A neutral person is someone who there are no particular feelings for or against, liking or not liking. Someone who's maybe not really involved in your life, or you're not involved with them. Maybe someone who you see in the distance sometimes, someone working in another department that you see periodically walking nearby, or you see someone in the distance—maybe you walk by and see someone through a shop window that works there, and you've seen them repeatedly but you never really thought about them.
To discover something about the treasure, the richness of love with people who we don't really have reason to love, reason to appreciate, but to find some deeper way to open our hearts, open our kind regard, open our appreciation of this person as well. This is a fascinating and rich area.
Some people consider this the richest area of appreciative joy, maybe even of love—to discover how and why and when to be able to open up to people who there's no obvious reason to love. They're just neutral. They have never done anything for us. We're not going to get anything from them. We don't have some great attraction to them. But to discover some very deep, peaceful, unassertive, unambitious, not-wanting-anything-in-return kind of love... it's like medicine to ourselves.
This is part of the fascination of this appreciative joy, or this whole Brahma Vihara[3] or love series, is that benefiting self and other are not so different. Loving self and other is not so different. Appreciating self and others kind of come together. The more these occur together, the richer they become for everyone. If we leave ourselves out of the picture entirely, then the love will become partial. If we focus entirely on ourselves, then the love is partial. The fullness of love is in relationship to others. Just as the fullness of language is in speaking it with other people. To have a private language doesn't go anywhere. But to speak the same language as other people, that's where all kinds of richness of communication can happen. So, to share appreciative joy, to have this ability to love even neutral people.
One of the ways to do this is maybe through an act of imagination. A little bit imagining that they smile. Imagining that they've had, at some time in their life, happy occasions, delightful occasions, times that they felt safe—maybe with their family or with friends, or someplace where things were going well for them. Maybe they find a lot of joy being cozy at home, being alone or with their close ones. You just delight in this. You just imagine this a little bit so that you can begin opening your hearts and feel some delight, feel some joy. With the idea that over time, you don't need to imagine anything. You just wish them well. And that wishing well takes the form of wishing whatever is going well for them, may it continue. And may it develop and grow.

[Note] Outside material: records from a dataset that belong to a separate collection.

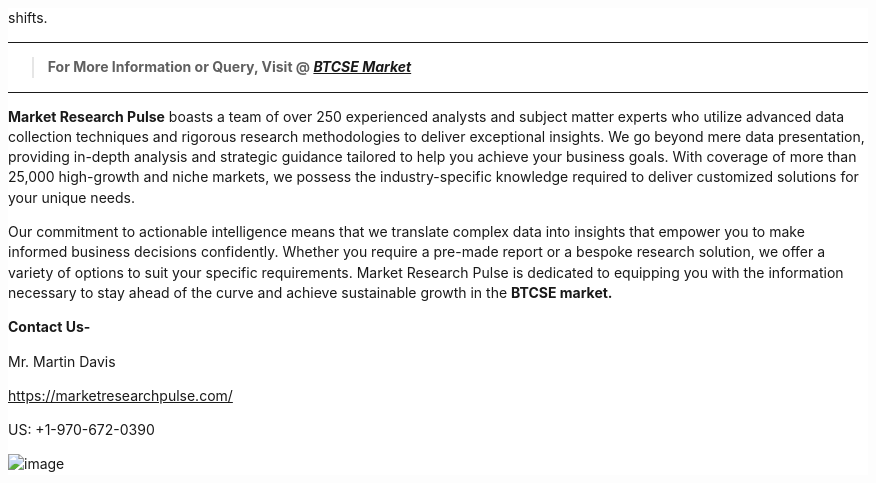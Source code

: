shifts.</p><hr /><blockquote><p><strong>For More Information or Query, Visit @&nbsp;<em><a href="https://marketresearchpulse.com/report/69622/btcse-market?utm_source=Linkedin&utm_medium=0111">BTCSE Market</a></em></strong></p></blockquote><hr /><p><strong>Market Research Pulse</strong> boasts a team of over 250 experienced analysts and subject matter experts who utilize advanced data collection techniques and rigorous research methodologies to deliver exceptional insights. We go beyond mere data presentation, providing in-depth analysis and strategic guidance tailored to help you achieve your business goals. With coverage of more than 25,000 high-growth and niche markets, we possess the industry-specific knowledge required to deliver customized solutions for your unique needs.</p><p>Our commitment to actionable intelligence means that we translate complex data into insights that empower you to make informed business decisions confidently. Whether you require a pre-made report or a bespoke research solution, we offer a variety of options to suit your specific requirements. Market Research Pulse is dedicated to equipping you with the information necessary to stay ahead of the curve and achieve sustainable growth in the <strong>BTCSE market.</strong></p><p><strong>Contact Us-</strong></p><p>Mr. Martin Davis</p><p>https://marketresearchpulse.com/</p><p>US: +1-970-672-0390</p>
![image](https://github.com/user-attachments/assets/0934b530-80c2-4e45-9274-fca03af7749d)
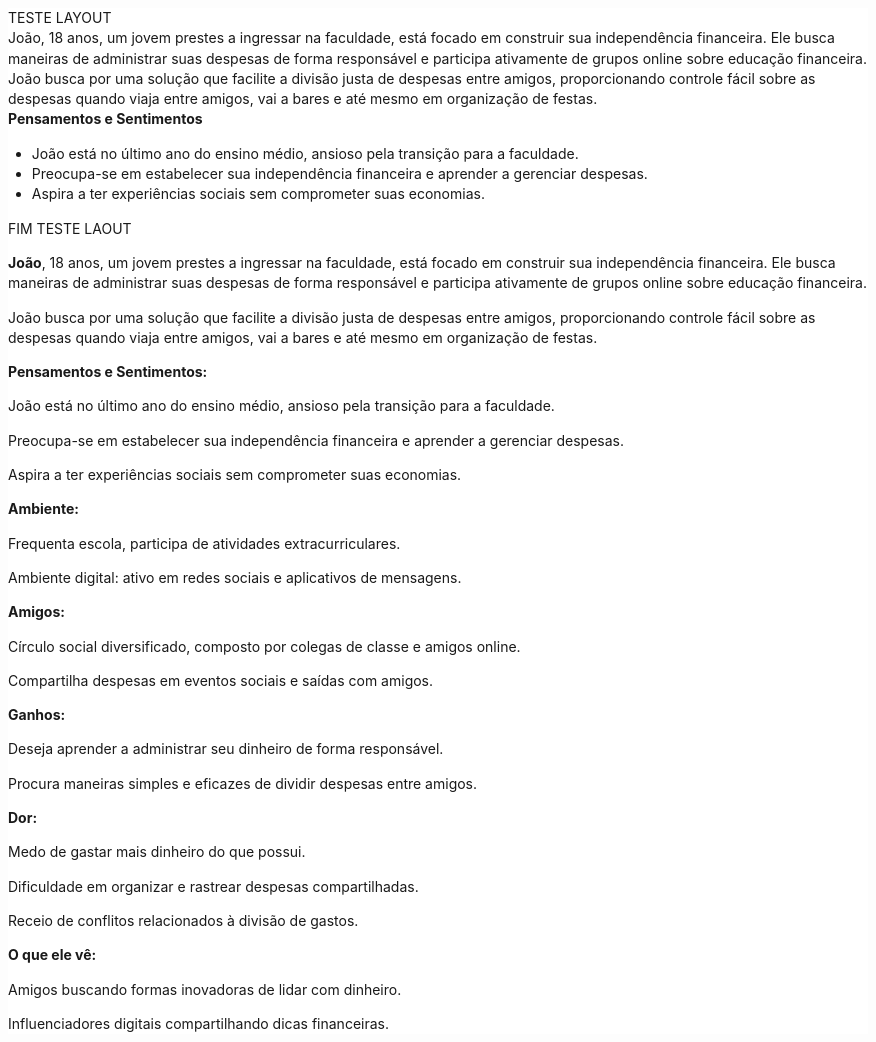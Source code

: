 TESTE LAYOUT  
João, 18 anos, um jovem prestes a ingressar na faculdade, está focado em construir sua independência financeira. Ele busca maneiras de administrar suas despesas de forma responsável e participa ativamente de grupos online sobre educação financeira.  
João busca por uma solução que facilite a divisão justa de despesas entre amigos, proporcionando controle fácil sobre as despesas quando viaja entre amigos, vai a bares e até mesmo em organização de festas.  
**Pensamentos e Sentimentos**  
- João está no último ano do ensino médio, ansioso pela transição para a faculdade. 
- Preocupa-se em estabelecer sua independência financeira e aprender a gerenciar despesas. 
- Aspira a ter experiências sociais sem comprometer suas economias.  

FIM TESTE LAOUT  

**João**, 18 anos, um jovem prestes a ingressar na faculdade, está focado em construir sua independência financeira. Ele busca maneiras de administrar suas despesas de forma responsável e participa ativamente de grupos online sobre educação financeira. 

João busca por uma solução que facilite a divisão justa de despesas entre amigos, proporcionando controle fácil sobre as despesas quando viaja entre amigos, vai a bares e até mesmo em organização de festas.  

**Pensamentos e Sentimentos:**

João está no último ano do ensino médio, ansioso pela transição para a faculdade. 

Preocupa-se em estabelecer sua independência financeira e aprender a gerenciar despesas. 

Aspira a ter experiências sociais sem comprometer suas economias. 

**Ambiente:**

Frequenta escola, participa de atividades extracurriculares. 

Ambiente digital: ativo em redes sociais e aplicativos de mensagens. 

**Amigos:**

Círculo social diversificado, composto por colegas de classe e amigos online. 

Compartilha despesas em eventos sociais e saídas com amigos. 

**Ganhos:**

Deseja aprender a administrar seu dinheiro de forma responsável. 

Procura maneiras simples e eficazes de dividir despesas entre amigos. 

**Dor:** 

Medo de gastar mais dinheiro do que possui. 

Dificuldade em organizar e rastrear despesas compartilhadas. 

Receio de conflitos relacionados à divisão de gastos. 

**O que ele vê:** 

Amigos buscando formas inovadoras de lidar com dinheiro. 

Influenciadores digitais compartilhando dicas financeiras. 
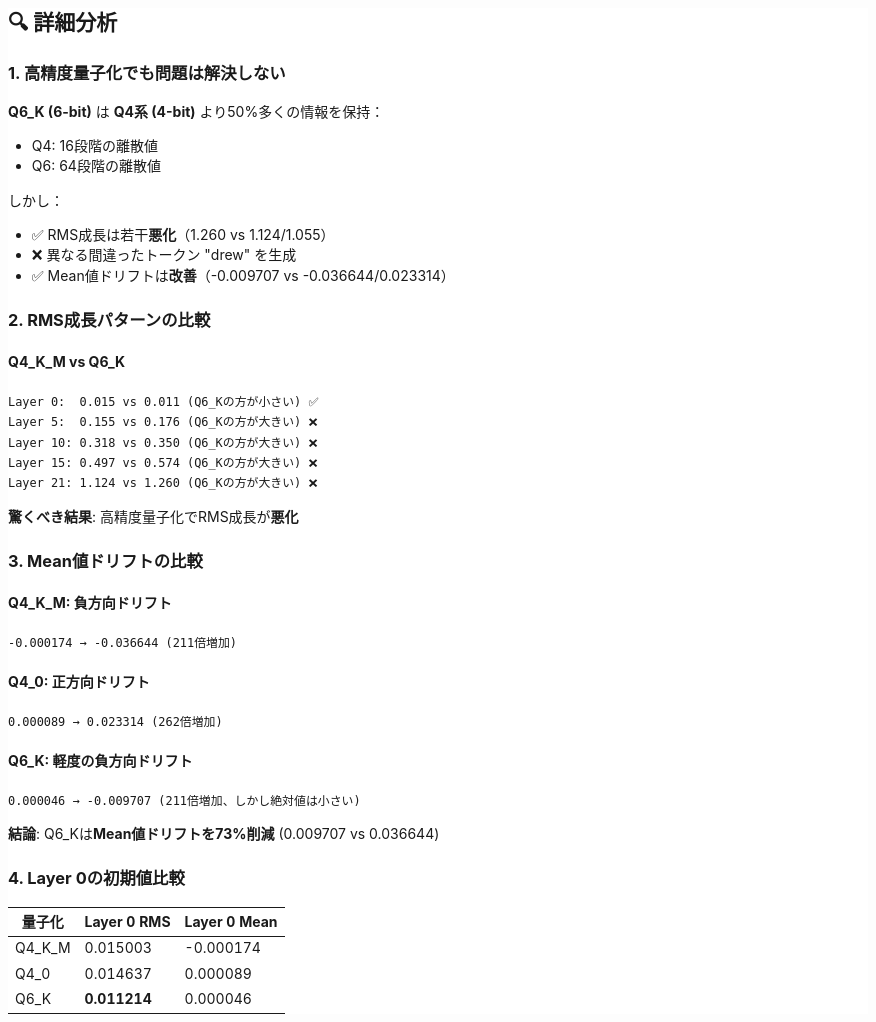 ## 🔍 詳細分析

### 1. 高精度量子化でも問題は解決しない

**Q6_K (6-bit)** は **Q4系 (4-bit)** より50%多くの情報を保持：
- Q4: 16段階の離散値
- Q6: 64段階の離散値

しかし：
- ✅ RMS成長は若干**悪化**（1.260 vs 1.124/1.055）
- ❌ 異なる間違ったトークン "drew" を生成
- ✅ Mean値ドリフトは**改善**（-0.009707 vs -0.036644/0.023314）

### 2. RMS成長パターンの比較

#### Q4_K_M vs Q6_K
```
Layer 0:  0.015 vs 0.011 (Q6_Kの方が小さい) ✅
Layer 5:  0.155 vs 0.176 (Q6_Kの方が大きい) ❌
Layer 10: 0.318 vs 0.350 (Q6_Kの方が大きい) ❌
Layer 15: 0.497 vs 0.574 (Q6_Kの方が大きい) ❌
Layer 21: 1.124 vs 1.260 (Q6_Kの方が大きい) ❌
```

**驚くべき結果**: 高精度量子化でRMS成長が**悪化**

### 3. Mean値ドリフトの比較

#### Q4_K_M: 負方向ドリフト
```
-0.000174 → -0.036644 (211倍増加)
```

#### Q4_0: 正方向ドリフト
```
0.000089 → 0.023314 (262倍増加)
```

#### Q6_K: 軽度の負方向ドリフト
```
0.000046 → -0.009707 (211倍増加、しかし絶対値は小さい)
```

**結論**: Q6_Kは**Mean値ドリフトを73%削減** (0.009707 vs 0.036644)

### 4. Layer 0の初期値比較

| 量子化 | Layer 0 RMS | Layer 0 Mean |
|--------|------------|--------------|
| Q4_K_M | 0.015003 | -0.000174 |
| Q4_0   | 0.014637 | 0.000089 |
| Q6_K   | **0.011214** | 0.000046 |
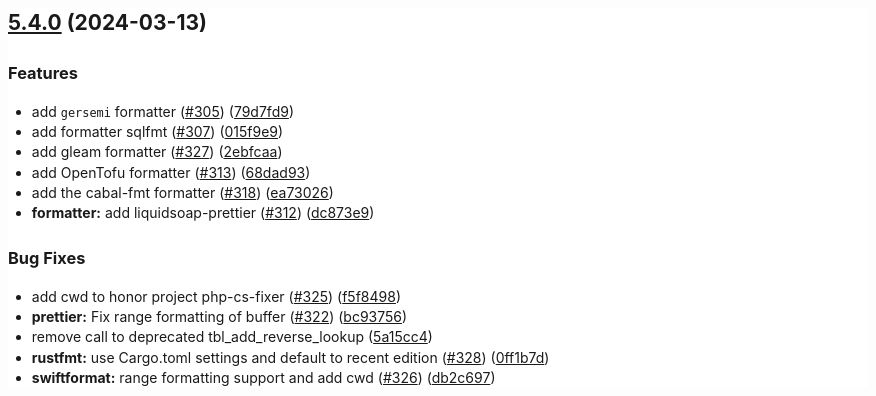 ## [5.4.0](https://github.com/stevearc/conform.nvim/compare/v5.3.0...v5.4.0) (2024-03-13)


### Features

* add `gersemi` formatter ([#305](https://github.com/stevearc/conform.nvim/issues/305)) ([79d7fd9](https://github.com/stevearc/conform.nvim/commit/79d7fd9ee84e603bdb66038b1d1ed2703ec08d14))
* add formatter sqlfmt ([#307](https://github.com/stevearc/conform.nvim/issues/307)) ([015f9e9](https://github.com/stevearc/conform.nvim/commit/015f9e90d945545b665dfda52e6c96590c3d1292))
* add gleam formatter ([#327](https://github.com/stevearc/conform.nvim/issues/327)) ([2ebfcaa](https://github.com/stevearc/conform.nvim/commit/2ebfcaa4f2e85550d985eae8ed417401319ebccd))
* add OpenTofu formatter ([#313](https://github.com/stevearc/conform.nvim/issues/313)) ([68dad93](https://github.com/stevearc/conform.nvim/commit/68dad93cde8d8b71e53d07ac43029d0fca06bf26))
* add the cabal-fmt formatter ([#318](https://github.com/stevearc/conform.nvim/issues/318)) ([ea73026](https://github.com/stevearc/conform.nvim/commit/ea73026a163e124edb47fe48075091d924d139af))
* **formatter:** add liquidsoap-prettier ([#312](https://github.com/stevearc/conform.nvim/issues/312)) ([dc873e9](https://github.com/stevearc/conform.nvim/commit/dc873e94f300cdadf0c1949c14b6e9137e7a9981))


### Bug Fixes

* add cwd to honor project php-cs-fixer ([#325](https://github.com/stevearc/conform.nvim/issues/325)) ([f5f8498](https://github.com/stevearc/conform.nvim/commit/f5f8498cf27931e06645c9fe020b9c28dce49d98))
* **prettier:** Fix range formatting of buffer ([#322](https://github.com/stevearc/conform.nvim/issues/322)) ([bc93756](https://github.com/stevearc/conform.nvim/commit/bc937565f251866c0ff344fd13fe27f00a4c0d25))
* remove call to deprecated tbl_add_reverse_lookup ([5a15cc4](https://github.com/stevearc/conform.nvim/commit/5a15cc46e75cad804fd51ec5af9227aeb1d1bdaa))
* **rustfmt:** use Cargo.toml settings and default to recent edition ([#328](https://github.com/stevearc/conform.nvim/issues/328)) ([0ff1b7d](https://github.com/stevearc/conform.nvim/commit/0ff1b7d32fd3e8df194ca5ebec1dab9c61fb9911))
* **swiftformat:** range formatting support and add cwd ([#326](https://github.com/stevearc/conform.nvim/issues/326)) ([db2c697](https://github.com/stevearc/conform.nvim/commit/db2c697fe8302f0328b50b480204be1b577a1e2f))

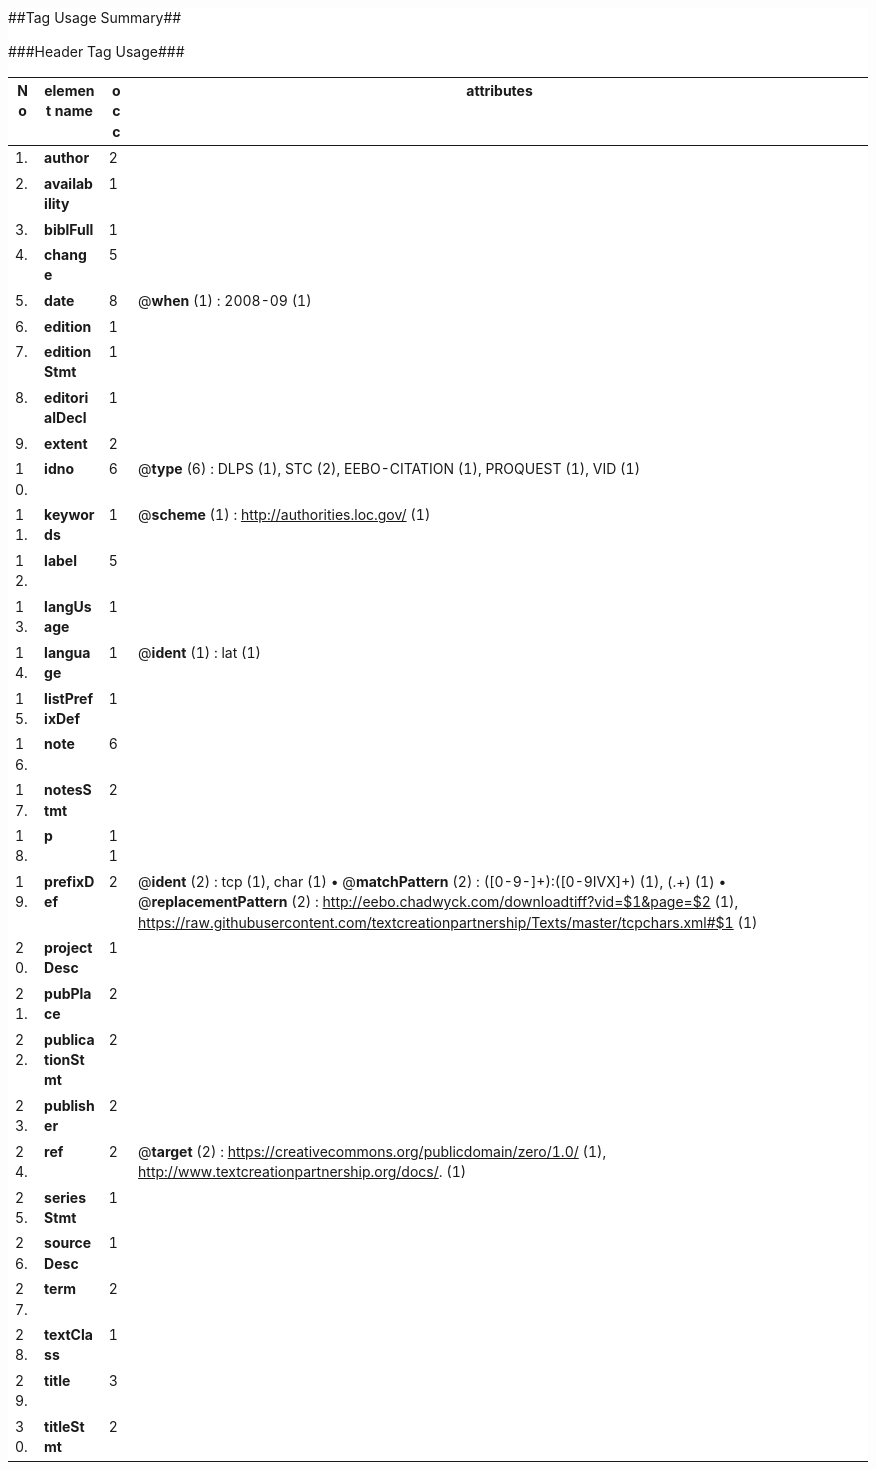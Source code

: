##Tag Usage Summary##

###Header Tag Usage###

|No|element name|occ|attributes|
|---|---|---|---|
|1.|__author__|2||
|2.|__availability__|1||
|3.|__biblFull__|1||
|4.|__change__|5||
|5.|__date__|8| @__when__ (1) : 2008-09 (1)|
|6.|__edition__|1||
|7.|__editionStmt__|1||
|8.|__editorialDecl__|1||
|9.|__extent__|2||
|10.|__idno__|6| @__type__ (6) : DLPS (1), STC (2), EEBO-CITATION (1), PROQUEST (1), VID (1)|
|11.|__keywords__|1| @__scheme__ (1) : http://authorities.loc.gov/ (1)|
|12.|__label__|5||
|13.|__langUsage__|1||
|14.|__language__|1| @__ident__ (1) : lat (1)|
|15.|__listPrefixDef__|1||
|16.|__note__|6||
|17.|__notesStmt__|2||
|18.|__p__|11||
|19.|__prefixDef__|2| @__ident__ (2) : tcp (1), char (1)  •  @__matchPattern__ (2) : ([0-9\-]+):([0-9IVX]+) (1), (.+) (1)  •  @__replacementPattern__ (2) : http://eebo.chadwyck.com/downloadtiff?vid=$1&page=$2 (1), https://raw.githubusercontent.com/textcreationpartnership/Texts/master/tcpchars.xml#$1 (1)|
|20.|__projectDesc__|1||
|21.|__pubPlace__|2||
|22.|__publicationStmt__|2||
|23.|__publisher__|2||
|24.|__ref__|2| @__target__ (2) : https://creativecommons.org/publicdomain/zero/1.0/ (1), http://www.textcreationpartnership.org/docs/. (1)|
|25.|__seriesStmt__|1||
|26.|__sourceDesc__|1||
|27.|__term__|2||
|28.|__textClass__|1||
|29.|__title__|3||
|30.|__titleStmt__|2||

As a samadhi, the samadhi is actually also a means of cultivating strong inner mental, psychological, and spiritual health for ourselves. I think of samadhi first and foremost as a deep state of harmony that we come into because we're not scattered, we're not divided, we're not caught and spinning and distracted. We're really quiet, coming into a kind of homeostasis where all the parts of us are settled and working together. We're not actively jumping around to what we're afraid of, the future, the past, what we want, what we don't want. We're here.
To do that around appreciative joy embodies the joy, fills it with health, makes it fuller and better and bigger. Samadhi makes whatever we're focusing on fill the field of awareness in a fantastic way. So, the sense of pleasure that comes with samadhi, the joy that comes with it, the sense of well-being that comes with appreciating others in this open way is sometimes clearer when we're doing it with a neutral person than someone that's easy to love. Because a neutral person is not necessarily giving us a lot of feedback, the reasons to be delighted. But our delight stands out in highlight and we're sharing it with them. We're using that as a way of being fully present for them, even if in meditation it's part of our imagination. "Yes, this person too I will include in my heart. This person too I'll include in my appreciation, my respect, my offering them time, offering them presence, being able to listen to them."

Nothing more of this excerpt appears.